The perspective gets skewed. I am closer to the type of thing most do here. I have all of it, havnt turned on a tig in a d4ecade, don't own any monel, titanium, been a decade since I did a piece of stainless and even then chucked an electrode in, don't have brewing or a need for sanitary work and am not specifically in motor sports. I do hundreds of builds, 1000's of maintenance and repair jobs, havnt needed a hole in a table, a special clamp or flat table in 40 years of this and on the rare occasion I need precision shim a pinch if needed. Very rare.
If I worked a job where it was all alloy and did spec work for others it would be slightly different but worked on a nuke, never saw a certiflat table. Benches where they did have them in the fab shop was a plate on horses. Loot at flanghe jocky does the fancy pipe pics, none of that ****, most piping in a nuke was dome on a tripod and edges of tool boxes or in place.
A good share of the worlds fab work is done with a welder a torch and tools can fit in a 5 gallon bucket. Not every cut needs to be precision. I only notice most if it is truly horrible. Built 300 steel benches for a plant, not a drilled hole in them. Built with a tape measure, a square and a welding machine with a sander to smooth edges.
I would be lost without a wire feed, make 1000's of welds a year with them, not 1 tig.
When did this become about TIG welding, nuclear piping and welding tables? Good God man, we get it. You can hack with the best of them. If OP wants a sketchy cut that takes a while and makes a mess, have at it with a grinder.
I was simply looking at value for money. If I had no tools, and wanted this job done, I'd make a call. I have a torch, plasma, mills, grinders, saws and all, that, and I'd still hire it done. Because I know when to hire a job and still come out ahead. A laser or plasma will result in a perfect cut with little to no work needed after the fact. I'll get a better job, for less effort. And then while the top is being cut, I can fab the base, or work on my truck, or just sit and drink a beer.
A plate saw costs, what, $200? Getting this job done by any number of methods in a shop would result in a nice finish, with little to no horsing around, FOR LESS MONEY! OP has no way to do this and get a result even close to what you'd get with even a straightedge and a cutting torch.

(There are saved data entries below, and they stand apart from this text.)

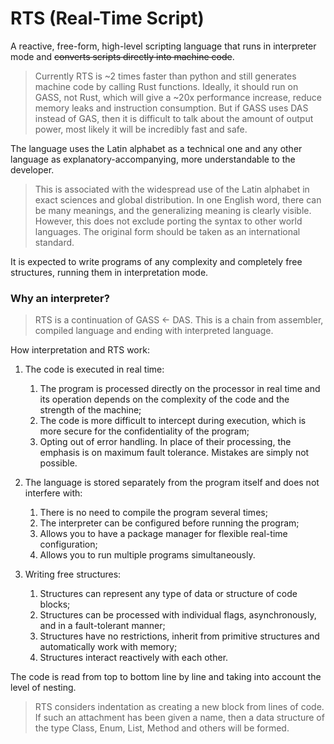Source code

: # RTS (Real-Time Script)
A reactive, free-form, high-level scripting language that runs in interpreter mode and ~~converts scripts directly into machine code~~.
> Currently RTS is ~2 times faster than python and still generates machine code by calling Rust functions. Ideally, it should run on GASS, not Rust, which will give a ~20x performance increase, reduce memory leaks and instruction consumption. But if GASS uses DAS instead of GAS, then it is difficult to talk about the amount of output power, most likely it will be incredibly fast and safe.

The language uses the Latin alphabet as a technical one and any other language as explanatory-accompanying, more understandable to the developer.
> This is associated with the widespread use of the Latin alphabet in exact sciences and global distribution. In one English word, there can be many meanings, and the generalizing meaning is clearly visible. However, this does not exclude porting the syntax to other world languages. The original form should be taken as an international standard.

It is expected to write programs of any complexity and completely free structures, running them in interpretation mode.

### Why an interpreter?
> RTS is a continuation of GASS <- DAS. This is a chain from assembler, compiled language and ending with interpreted language.

How interpretation and RTS work:

1. The code is executed in real time:
   1. The program is processed directly on the processor in real time and its operation depends on the complexity of the code and the strength of the machine;
   2. The code is more difficult to intercept during execution, which is more secure for the confidentiality of the program;
   3. Opting out of error handling. In place of their processing, the emphasis is on maximum fault tolerance. Mistakes are simply not possible.
   
2. The language is stored separately from the program itself and does not interfere with:
   1. There is no need to compile the program several times;
   2. The interpreter can be configured before running the program;
   3. Allows you to have a package manager for flexible real-time configuration;
   4. Allows you to run multiple programs simultaneously.
   
3. Writing free structures:
   1. Structures can represent any type of data or structure of code blocks;
   2. Structures can be processed with individual flags, asynchronously, and in a fault-tolerant manner;
   3. Structures have no restrictions, inherit from primitive structures and automatically work with memory;
   4. Structures interact reactively with each other.

The code is read from top to bottom line by line and taking into account the level of nesting.
> RTS considers indentation as creating a new block from lines of code. If such an attachment has been given a name, then a data structure of the type Class, Enum, List, Method and others will be formed.
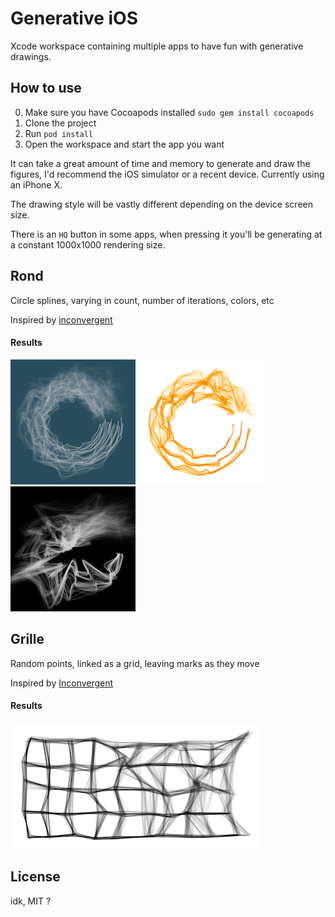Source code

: # Generative iOS

Xcode workspace containing multiple apps to have fun with generative drawings.

## How to use

0. Make sure you have Cocoapods installed `sudo gem install cocoapods`
1. Clone the project
2. Run `pod install`
3. Open the workspace and start the app you want

It can take a great amount of time and memory to generate and draw the figures, I'd recommend the iOS simulator or a recent device. Currently using an iPhone X.

The drawing style will be vastly different depending on the device screen size.

There is an `HQ` button in some apps, when pressing it you'll be generating at a constant 1000x1000 rendering size.

## Rond

Circle splines, varying in count, number of iterations, colors, etc

Inspired by [inconvergent](https://inconvergent.net/generative/sand-spline/)

#### Results

![Circle splines](https://github.com/dvkch/Generative/raw/master/README/rond_1.png)
![Circle splines](https://github.com/dvkch/Generative/raw/master/README/rond_2.png)
![Circle splines](https://github.com/dvkch/Generative/raw/master/README/rond_3.png)

## Grille

Random points, linked as a grid, leaving marks as they move

Inspired by [Inconvergent](https://inconvergent.net/2016/shepherding-random-grids/)

#### Results

![Grid](https://github.com/dvkch/Generative/raw/master/README/grille_1.png)

## License

idk, MIT ?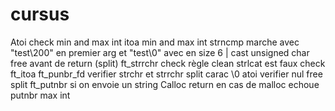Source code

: # cursus
Atoi check min and max int
itoa min and max int
strncmp marche avec "test\200" en premier arg et "test\0" avec en size 6 | cast unsigned char
free avant de return (split)
ft_strrchr check
règle clean
strlcat est faux
check ft_itoa ft_punbr_fd
verifier strchr et strrchr
split carac \0
atoi verifier nul 
free split
ft_putnbr si on envoie un string
Calloc return en cas de malloc echoue
putnbr max int
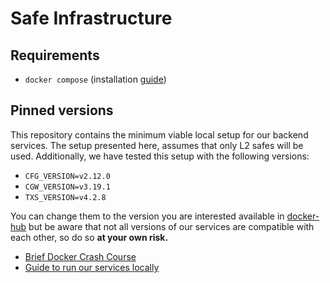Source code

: # Safe Infrastructure

## Requirements

- `docker compose` (installation [guide](https://docs.docker.com/compose/install/))

## Pinned versions

This repository contains the minimum viable local setup for our backend services.
The setup presented here, assumes that only L2 safes will be used. Additionally, we have tested this setup with the following versions:

- `CFG_VERSION=v2.12.0`
- `CGW_VERSION=v3.19.1`
- `TXS_VERSION=v4.2.8`

You can change them to the version you are interested available in [docker-hub](https://hub.docker.com/u/gnosispm) but be aware that not all versions of our services are compatible with each other, so do so **at your own risk.**

- [Brief Docker Crash Course](docker_cheatsheet.md)
- [Guide to run our services locally](running_locally.md)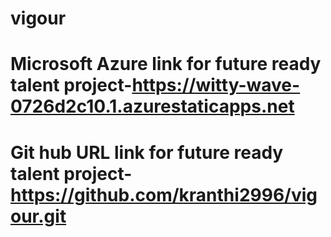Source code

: # vigour

# Microsoft Azure link for future ready talent project-https://witty-wave-0726d2c10.1.azurestaticapps.net
# Git hub URL link for future ready talent project-https://github.com/kranthi2996/vigour.git

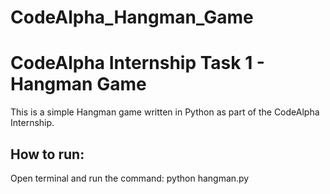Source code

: # CodeAlpha_Hangman_Game
 # CodeAlpha Internship Task 1 - Hangman Game

This is a simple Hangman game written in Python as part of the CodeAlpha Internship.

## How to run:
Open terminal and run the command:
python hangman.py

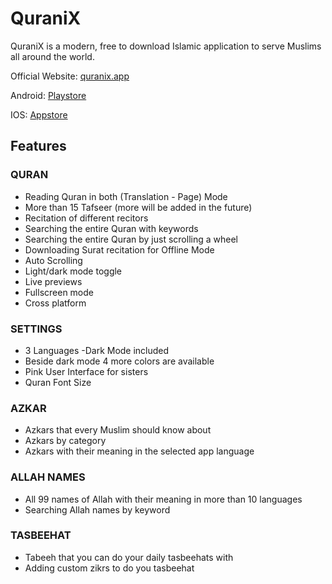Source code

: 
# QuraniX

QuraniX is a modern, free to download Islamic application to serve Muslims all around the world.

Official Website: [quranix.app](quranix.app)

Android: [Playstore](https://play.google.com/store/apps/details?id=com.qurani.myquran&hl=en)

IOS: [Appstore](https://apps.apple.com/us/app/quranix/id6479559531)


## Features

### QURAN
- Reading Quran in both (Translation - Page) Mode
- More than 15 Tafseer (more will be added in the future)
- Recitation of different recitors
- Searching the entire Quran with keywords
- Searching the entire Quran by just scrolling a wheel
- Downloading Surat recitation for Offline Mode
- Auto Scrolling
- Light/dark mode toggle
- Live previews
- Fullscreen mode
- Cross platform

### SETTINGS
- 3 Languages
-Dark Mode included
- Beside dark mode 4 more colors are available
- Pink User Interface for sisters
- Quran Font Size

### AZKAR
- Azkars that every Muslim should know about
- Azkars by category
- Azkars with their meaning in the selected app language

### ALLAH NAMES
- All 99 names of Allah with their meaning in more than 10 languages
- Searching Allah names by keyword

### TASBEEHAT
- Tabeeh that you can do your daily tasbeehats with
- Adding custom zikrs to do you tasbeehat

Most shops even offer pickup and delivery. My laser guy has a flatbed truck that goes out every day, all over town. One phone call. Done. Most guys don't even bother to ask about that.
We're not talking high brow and snooty here. This is down and dirty fab work. No need to re-invent the wheel just for the sake of "DIY".
Yes, I have a shop. Yes, I do metalwork of all kinds for a living. Yes, I know the insides of the industry. But what that gives me is an informed perspective. When the home guy come on this forum and asks a question about the best way to go about something, I will do my best to give the answer I think is appropriate. I didn't say, "go buy an expensive tool you may only use once". Nor did I say, "go for it, down and dirty with a sawblade that wasn't designed for your application". I gave advice leaning on my experience making things.
I look at things in the way of how I would do a job if I was trying to make money, because that tends to weed out ideas that have less merit, for one reason or another. I've usually done the other ways and said "That sucked. Don't want to do that again".
Good luck, OP. I hope whatever you end up doing you are happy with.